Implementation guidance of Article 6.2 that defines criteria for ‘cooperative approaches’ and corresponding adjustments, and the rules and modalities for ‘Article 6.4 activities’ embrace all sectors and do not exclude any methodologies, thereby retracting the UN’s past exclusion of REDD+ activities under the CDM.
There is some uncertainty remaining however. Since Article 6 does not provide a definition of removals, reductions, or avoidance specifically, the full scope of any discussion around “avoidance ” and therefore, REDD+, will likely remain unknown until the next intersessional meeting in June 2022.
COP26 showed that scaling up to the jurisdictional level is going to play a significant role REDD+ financing in the future. Supply of well-designed, robust jurisdiction-level credits for avoided deforestation will take time to develop — no such credits have been issued yet. But pledges by major corporations in the LEAF coalition at least show there is burgeoning demand.

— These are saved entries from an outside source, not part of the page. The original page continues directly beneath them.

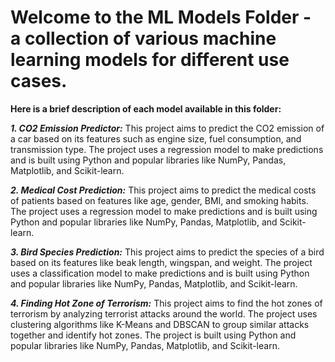 # Welcome to the ML Models Folder - a collection of various machine learning models for different use cases.

**Here is a brief description of each model available in this folder:**

**_1. CO2 Emission Predictor:_**
This project aims to predict the CO2 emission of a car based on its features such as engine size, fuel consumption, and transmission type. The project uses a regression model to make predictions and is built using Python and popular libraries like NumPy, Pandas, Matplotlib, and Scikit-learn.

**_2. Medical Cost Prediction:_**
This project aims to predict the medical costs of patients based on features like age, gender, BMI, and smoking habits. The project uses a regression model to make predictions and is built using Python and popular libraries like NumPy, Pandas, Matplotlib, and Scikit-learn.

**_3. Bird Species Prediction:_**
This project aims to predict the species of a bird based on its features like beak length, wingspan, and weight. The project uses a classification model to make predictions and is built using Python and popular libraries like NumPy, Pandas, Matplotlib, and Scikit-learn.

**_4. Finding Hot Zone of Terrorism:_**
This project aims to find the hot zones of terrorism by analyzing terrorist attacks around the world. The project uses clustering algorithms like K-Means and DBSCAN to group similar attacks together and identify hot zones. The project is built using Python and popular libraries like NumPy, Pandas, Matplotlib, and Scikit-learn.
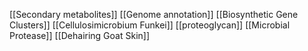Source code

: [[Secondary metabolites]]
[[Genome annotation]]
[[Biosynthetic Gene Clusters]]
[[Cellulosimicrobium Funkei]]
[[proteoglycan]]
[[Microbial Protease]]
[[Dehairing Goat Skin]]
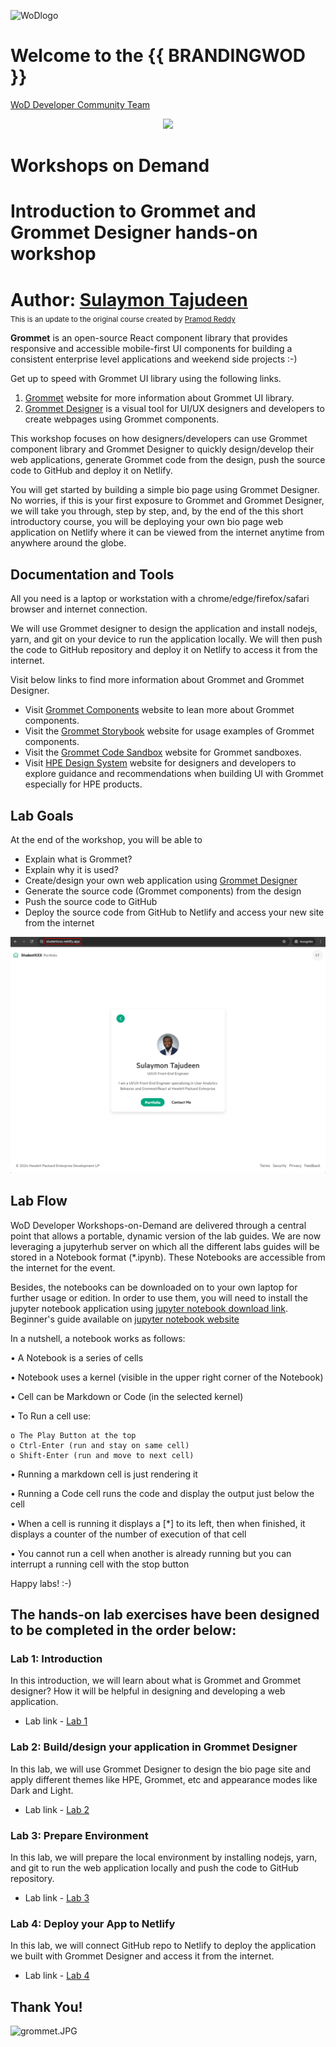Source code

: ![WoDlogo](img/logo.png)

# Welcome to the {{ BRANDINGWOD }}
[WoD Developer Community Team](https://wod.io)

<p align="center">
  <img src="Pictures/hackshackdisco.png">
</p>

# Workshops on Demand

# Introduction to Grommet and Grommet Designer hands-on workshop

<h1 style="margin-bottom:0.3rem">Author: <a href="mailto:sulaymon.tajudeen@hpe.com">Sulaymon Tajudeen</a></h1>
<small>This is an update to the original course created by <a href="mailto:pramod-reddy.sareddy@hpe.com">Pramod Reddy</a></small>

**Grommet** is an open-source React component library that provides responsive and accessible mobile-first UI components for building a consistent enterprise level applications and weekend side projects :-)

Get up to speed with Grommet UI library using the following links.

1. [Grommet](https://v2.grommet.io) website for more information about Grommet UI library.
2. [Grommet Designer](https://designer.grommet.io/) is a visual tool for UI/UX designers and developers to create webpages using Grommet components.

This workshop focuses on how designers/developers can use Grommet component library and Grommet Designer to quickly design/develop their web applications, generate Grommet code from the design, push the source code to GitHub and deploy it on Netlify.

You will get started by building a simple bio page using Grommet Designer. No worries, if this is your first exposure to Grommet and Grommet Designer, we will take you through, step by step, and, by the end of the this short introductory course, you will be deploying your own bio page web application on Netlify where it can be viewed from the internet anytime from anywhere around the globe.

## Documentation and Tools

All you need is a laptop or workstation with a chrome/edge/firefox/safari browser and internet connection.

We will use Grommet designer to design the application and install nodejs, yarn, and git on your device to run the application locally. We will then push the code to GitHub repository and deploy it on Netlify to access it from the internet.

Visit below links to find more information about Grommet and Grommet Designer.

- Visit [Grommet Components](https://v2.grommet.io/components) website to lean more about Grommet components.
- Visit the [Grommet Storybook](https://storybook.grommet.io/) website for usage examples of Grommet components.
- Visit the [Grommet Code Sandbox](https://codesandbox.io/u/grommetux/sandboxes) website for Grommet sandboxes.
- Visit [HPE Design System](https://design-system.hpe.design) website for designers and developers to explore guidance and recommendations when building UI with Grommet especially for HPE products.

## Lab Goals

At the end of the workshop, you will be able to

- Explain what is Grommet?
- Explain why it is used?
- Create/design your own web application using [Grommet Designer](https://designer.grommet.io/)
- Generate the source code (Grommet components) from the design
- Push the source code to GitHub
- Deploy the source code from GitHub to Netlify and access your new site from the internet

![Final site](Pictures/netlify-deployed-site.png)

## Lab Flow
WoD Developer Workshops-on-Demand are delivered through a central point that allows a portable, dynamic version of the lab guides. We are now leveraging a jupyterhub server on which all the different labs guides will be stored in a Notebook format (*.ipynb). These Notebooks are accessible from the internet for the event.

Besides, the notebooks can be downloaded on to your own laptop for further usage or edition. In order to use them, you will need to install the jupyter notebook application using [jupyter notebook download link](https://jupyter.org/install).
Beginner's guide available on [jupyter notebook website](https://jupyter-notebook-beginner-guide.readthedocs.io/en/latest/what_is_jupyter.html)

In a nutshell, a notebook works as follows:

• A Notebook is a series of cells

• Notebook uses a kernel (visible in the upper right corner of the Notebook)

• Cell can be Markdown or Code (in the selected kernel)

• To Run a cell use:

    o The Play Button at the top
    o Ctrl-Enter (run and stay on same cell)
    o Shift-Enter (run and move to next cell)

• Running a markdown cell is just rendering it

• Running a Code cell runs the code and display the output just below the cell

• When a cell is running it displays a [*] to its left, then when finished, it displays a counter of the number of execution of that cell

• You cannot run a cell when another is already running but you can interrupt a running cell with the stop button

Happy labs! :-)

## The hands-on lab exercises have been designed to be completed in the order below:

### Lab 1: Introduction

In this introduction, we will learn about what is Grommet and Grommet designer? How it will be helpful in designing and developing a web application.

- Lab link - [Lab 1](1-WKSHP-Introduction.ipynb)

### Lab 2: Build/design your application in Grommet Designer

In this lab, we will use Grommet Designer to design the bio page site and apply different themes like HPE, Grommet, etc and appearance modes like Dark and Light.

- Lab link - [Lab 2](2-WKSHP-DesignApp.ipynb)

### Lab 3: Prepare Environment

In this lab, we will prepare the local environment by installing nodejs, yarn, and git to run the web application locally and push the code to GitHub repository.

- Lab link - [Lab 3](3-WKSHP-PrepareEnvironment.ipynb)

### Lab 4: Deploy your App to Netlify

In this lab, we will connect GitHub repo to Netlify to deploy the application we built with Grommet Designer and access it from the internet.

- Lab link - [Lab 4](4-WKSHP-DeploytoNetlify.ipynb)

## Thank You!

![grommet.JPG](Pictures/grommet.jpg)





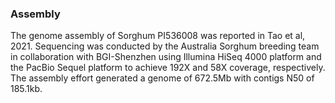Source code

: ### Assembly
The genome assembly of Sorghum PI536008 was reported in Tao et al, 2021. Sequencing was conducted by the Australia Sorghum breeding team in collaboration with BGI-Shenzhen using Illumina HiSeq 4000 platform and the PacBio Sequel platform to achieve 192X and 58X coverage, respectively. The assembly effort generated a genome of 672.5Mb with contigs N50 of 185.1kb.
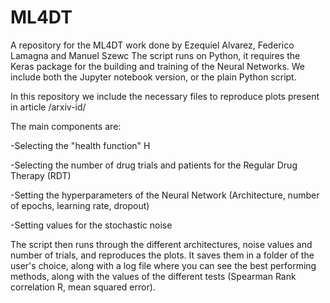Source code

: # ML4DT
A repository for the ML4DT work done by Ezequiel Alvarez, Federico Lamagna and Manuel Szewc
The script runs on Python, it requires the Keras package for the building and training of the Neural Networks.
We include both the Jupyter notebook version, or the plain Python script.
 
In this repository we include the necessary files to reproduce plots present in article /arxiv-id/

The main components are:

-Selecting the "health function" H

-Selecting the number of drug trials and patients for the Regular Drug Therapy (RDT)

-Setting the hyperparameters of the Neural Network (Architecture, number of epochs, learning rate, dropout)

-Setting values for the stochastic noise 

The script then runs through the different architectures, noise values and number of trials, and reproduces the plots. It saves them in a folder of the user's choice, along with a log file where you can see the best performing methods, along with the values of the different tests (Spearman Rank correlation R, mean squared error). 

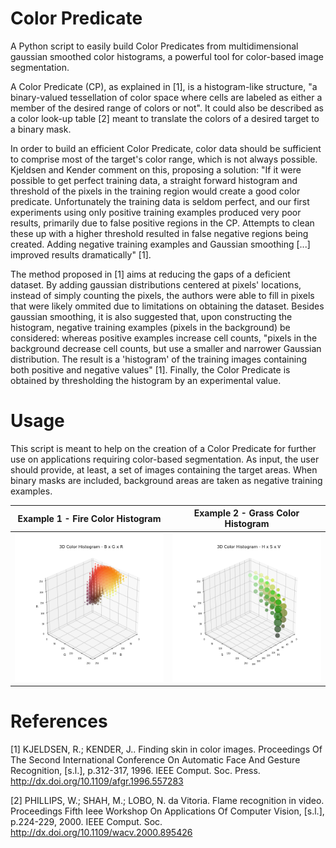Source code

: # Color Predicate
A Python script to easily build Color Predicates from multidimensional gaussian smoothed color histograms, a powerful tool for color-based image segmentation.

A Color Predicate (CP), as explained in [1], is a histogram-like structure, "a binary-valued tessellation of color space where cells are labeled as either a member of the desired range of colors or not". It could also be described as a color look-up table [2] meant to translate the colors of a desired target to a binary mask.

In order to build an efficient Color Predicate, color data should be sufficient to comprise most of the target's color range, which is not always possible. Kjeldsen and Kender comment on this, proposing a solution: "If it were possible to get perfect training data, a straight forward histogram and threshold of the pixels in the training region would create a good color predicate. Unfortunately the training data is seldom perfect, and our first experiments using only positive training examples produced very poor results, primarily due to false positive regions in the CP. Attempts to clean these up with a higher threshold resulted in false negative regions being created. Adding negative training examples and Gaussian smoothing [...] improved results dramatically" [1].

The method proposed in [1] aims at reducing the gaps of a deficient dataset. By adding gaussian distributions centered at pixels' locations, instead of simply counting the pixels, the authors were able to fill in pixels that were likely ommited due to limitations on obtaining the dataset. Besides gaussian smoothing, it is also suggested that, upon constructing the histogram, negative training examples (pixels in the background) be considered: whereas positive examples increase cell counts, "pixels in the background decrease cell counts, but use a smaller and narrower Gaussian distribution. The result is a 'histogram' of the training images containing both positive and negative values" [1]. Finally, the Color Predicate is obtained by thresholding the histogram by an experimental value.

# Usage

This script is meant to help on the creation of a Color Predicate for further use on applications requiring color-based segmentation. As input, the user should provide, at least, a set of images containing the target areas. When binary masks are included, background areas are taken as negative training examples.

| Example 1 - Fire Color Histogram | Example 2 - Grass Color Histogram |
| ---------------- | ----------------- |
| ![App views](examples/fire_3d_bgr_histogram.png) | ![App views](examples/grass_3d_hsv_histogram.png) |

# References

[1] KJELDSEN, R.; KENDER, J.. Finding skin in color images. Proceedings Of The Second International Conference On Automatic Face And Gesture Recognition, [s.l.], p.312-317, 1996. IEEE Comput. Soc. Press. http://dx.doi.org/10.1109/afgr.1996.557283

[2] PHILLIPS, W.; SHAH, M.; LOBO, N. da Vitoria. Flame recognition in video. Proceedings Fifth Ieee Workshop On Applications Of Computer Vision, [s.l.], p.224-229, 2000. IEEE Comput. Soc. http://dx.doi.org/10.1109/wacv.2000.895426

Article 6.4 mechanism of the Paris Agreement may or may not recognise project based REDD+, awaiting more decisions at the UNFCCC this year. Many experts predict that the jurisdictional approach to REDD+ is headed for the cooperative approach under Article 6.2.
For the time being, project based REDD+ will continue to operate outside Article 6 as countries take time to operationalise Article 6.*Total credits issued by the four main registries — Verra, Gold Standard, American Carbon Registry and Climate Action Reserve were 1.43 billion. Hence, REDD+ projects were 25% of the total issuances.